СОЦИАЛЬНЫЕ ИЗМЕНЕНИЯ И ИХ ИНТЕРПРЕТАЦИЯ СОВРЕМЕННИКАМИ
Как эти события повлияли на структуру западногерманского общества? Если рассматривать долгосрочные данные о социальной структуре, то здесь выделяются три аспекта: во-первых, средний возраст западных немцев значительно увеличился; в середине 1970‑х годов в Западной Германии впервые было зарегистрировано больше смертей, чем рождений. Если в начале 1960‑х годов почти 40 процентов населения составляли люди моложе 20 лет, то к 1990 году доля юношей сократилась всего до 20 процентов, а число людей старше 65 лет выросло с 8,4 миллиона (1960) до 12,3 миллиона (1985). Число новорожденных неуклонно снижалось с 1,04 миллиона в 1965 году до 586 155 в 1985 году. Это, в свою очередь, было связано и с изменением структуры браков: в 1960 году было заключено 521 445 браков, в 1980 году – только 362 408; в 1965 году женщина рожала в среднем 2,5 ребенка, в 1985 году – только 1,28. В то же время средняя продолжительность жизни продолжала расти, в то время как продолжительность трудовой жизни продолжала сокращаться из‑за более длительного периода обучения и подготовки, а также более раннего выхода на пенсию – в 1980 году менее 20 процентов всех работников работали до 65 лет[20]
.Во-вторых, впервые за эти годы в секторе услуг было занято больше людей, чем в производстве, и эта тенденция, как и процесс демографического старения, проявилась во всей Европе: в 1970 году в Европе в целом в промышленности было занято 83 миллиона человек, а в секторе услуг – около 80 миллионов. В 1980 году в промышленности было 85 миллионов, а в сфере услуг – 102 миллиона. ФРГ по-прежнему оставалась страной Западной Европы с самой высокой долей промышленности, но и здесь сектор услуг опережал промышленный сектор с середины 1970‑х годов – хотя такая статистическая дифференциация становится все более проблематичной, поскольку доля услуг, связанных с промышленностью, например в микроэлектронике или управленческом консалтинге, значительно возрастает[21]
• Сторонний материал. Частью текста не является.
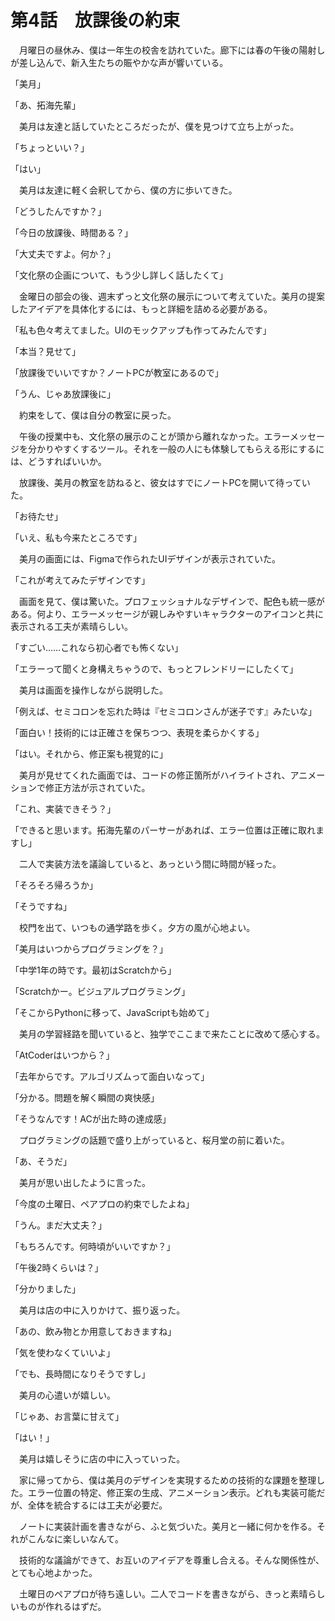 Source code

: # 第4話　放課後の約束

　月曜日の昼休み、僕は一年生の校舎を訪れていた。廊下には春の午後の陽射しが差し込んで、新入生たちの賑やかな声が響いている。

「美月」

「あ、拓海先輩」

　美月は友達と話していたところだったが、僕を見つけて立ち上がった。

「ちょっといい？」

「はい」

　美月は友達に軽く会釈してから、僕の方に歩いてきた。

「どうしたんですか？」

「今日の放課後、時間ある？」

「大丈夫ですよ。何か？」

「文化祭の企画について、もう少し詳しく話したくて」

　金曜日の部会の後、週末ずっと文化祭の展示について考えていた。美月の提案したアイデアを具体化するには、もっと詳細を詰める必要がある。

「私も色々考えてました。UIのモックアップも作ってみたんです」

「本当？見せて」

「放課後でいいですか？ノートPCが教室にあるので」

「うん、じゃあ放課後に」

　約束をして、僕は自分の教室に戻った。

　午後の授業中も、文化祭の展示のことが頭から離れなかった。エラーメッセージを分かりやすくするツール。それを一般の人にも体験してもらえる形にするには、どうすればいいか。

　放課後、美月の教室を訪ねると、彼女はすでにノートPCを開いて待っていた。

「お待たせ」

「いえ、私も今来たところです」

　美月の画面には、Figmaで作られたUIデザインが表示されていた。

「これが考えてみたデザインです」

　画面を見て、僕は驚いた。プロフェッショナルなデザインで、配色も統一感がある。何より、エラーメッセージが親しみやすいキャラクターのアイコンと共に表示される工夫が素晴らしい。

「すごい……これなら初心者でも怖くない」

「エラーって聞くと身構えちゃうので、もっとフレンドリーにしたくて」

　美月は画面を操作しながら説明した。

「例えば、セミコロンを忘れた時は『セミコロンさんが迷子です』みたいな」

「面白い！技術的には正確さを保ちつつ、表現を柔らかくする」

「はい。それから、修正案も視覚的に」

　美月が見せてくれた画面では、コードの修正箇所がハイライトされ、アニメーションで修正方法が示されていた。

「これ、実装できそう？」

「できると思います。拓海先輩のパーサーがあれば、エラー位置は正確に取れますし」

　二人で実装方法を議論していると、あっという間に時間が経った。

「そろそろ帰ろうか」

「そうですね」

　校門を出て、いつもの通学路を歩く。夕方の風が心地よい。

「美月はいつからプログラミングを？」

「中学1年の時です。最初はScratchから」

「Scratchかー。ビジュアルプログラミング」

「そこからPythonに移って、JavaScriptも始めて」

　美月の学習経路を聞いていると、独学でここまで来たことに改めて感心する。

「AtCoderはいつから？」

「去年からです。アルゴリズムって面白いなって」

「分かる。問題を解く瞬間の爽快感」

「そうなんです！ACが出た時の達成感」

　プログラミングの話題で盛り上がっていると、桜月堂の前に着いた。

「あ、そうだ」

　美月が思い出したように言った。

「今度の土曜日、ペアプロの約束でしたよね」

「うん。まだ大丈夫？」

「もちろんです。何時頃がいいですか？」

「午後2時くらいは？」

「分かりました」

　美月は店の中に入りかけて、振り返った。

「あの、飲み物とか用意しておきますね」

「気を使わなくていいよ」

「でも、長時間になりそうですし」

　美月の心遣いが嬉しい。

「じゃあ、お言葉に甘えて」

「はい！」

　美月は嬉しそうに店の中に入っていった。

　家に帰ってから、僕は美月のデザインを実現するための技術的な課題を整理した。エラー位置の特定、修正案の生成、アニメーション表示。どれも実装可能だが、全体を統合するには工夫が必要だ。

　ノートに実装計画を書きながら、ふと気づいた。美月と一緒に何かを作る。それがこんなに楽しいなんて。

　技術的な議論ができて、お互いのアイデアを尊重し合える。そんな関係性が、とても心地よかった。

　土曜日のペアプロが待ち遠しい。二人でコードを書きながら、きっと素晴らしいものが作れるはずだ。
.В-третьих, структура социального неравенства оставалась удивительно стабильной. В самом крупном, среднем сегменте общества благосостояние росло медленнее, но все же заметно – чистый доход на душу населения с 1970 по 1990 год вырос еще на 50 процентов (с 16 169 до 25 121 марки)[22]
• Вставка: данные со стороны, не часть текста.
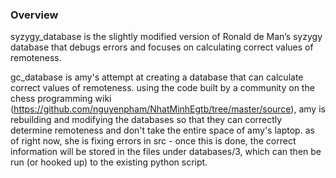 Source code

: ### Overview

syzygy_database is the slightly modified version of Ronald de Man’s syzygy database that debugs errors and focuses on calculating correct values of remoteness. 

gc_database is amy's attempt at creating a database that can calculate correct values of remoteness. using the code built by a community on the chess programming wiki (https://github.com/nguyenpham/NhatMinhEgtb/tree/master/source), amy is rebuilding and modifying the databases so that they can correctly determine remoteness and don't take the entire space of amy's laptop. as of right now, she is fixing errors in src - once this is done, the correct information will be stored in the files under databases/3, which can then be run (or hooked up) to the existing python script. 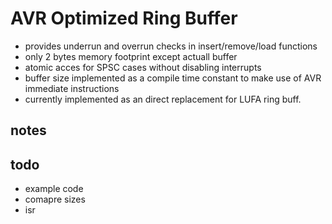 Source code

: # AVR Optimized Ring Buffer

- provides underrun and overrun checks in insert/remove/load functions
- only 2 bytes memory footprint except actuall buffer
- atomic acces for SPSC cases without disabling interrupts
- buffer size implemented as a compile time constant to make use of AVR immediate instructions
- currently implemented as an direct replacement for LUFA ring buff.

## notes



## todo
- example code
- comapre sizes
- isr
. В результате экспансивной социальной политики социал-либеральной коалиции в течение нескольких лет доля заработной платы в совокупном доходе увеличивалась по сравнению с доходами самозанятых. В 1970 году соотношение было 68:32, в 1980 году – 76:24. Однако через десять лет прежняя ситуация была восстановлена (1990 – 70:30). В распределении доходов и богатства также мало что изменилось: в 1960 году, как и в 1990 году, на верхние 20 процентов общества приходилось чуть более сорока процентов доходов, на средние 60 процентов – чуть менее пятидесяти, а на нижние 20 процентов – менее восьми. Особенно ярко проявилось неравенство в распределении имущества общества: в 1986 году, как и ранее, 12 процентов всех домохозяйств владели шестьюдесятью процентами всех активов, и эта структура, в частности, была закреплена немецким наследственным правом. При этом неравенство в доходах резко увеличилось: с 1970 по 1990 год доходы от индивидуальной трудовой деятельности выросли со 140 до 250 процентов от среднего уровня всех доходов.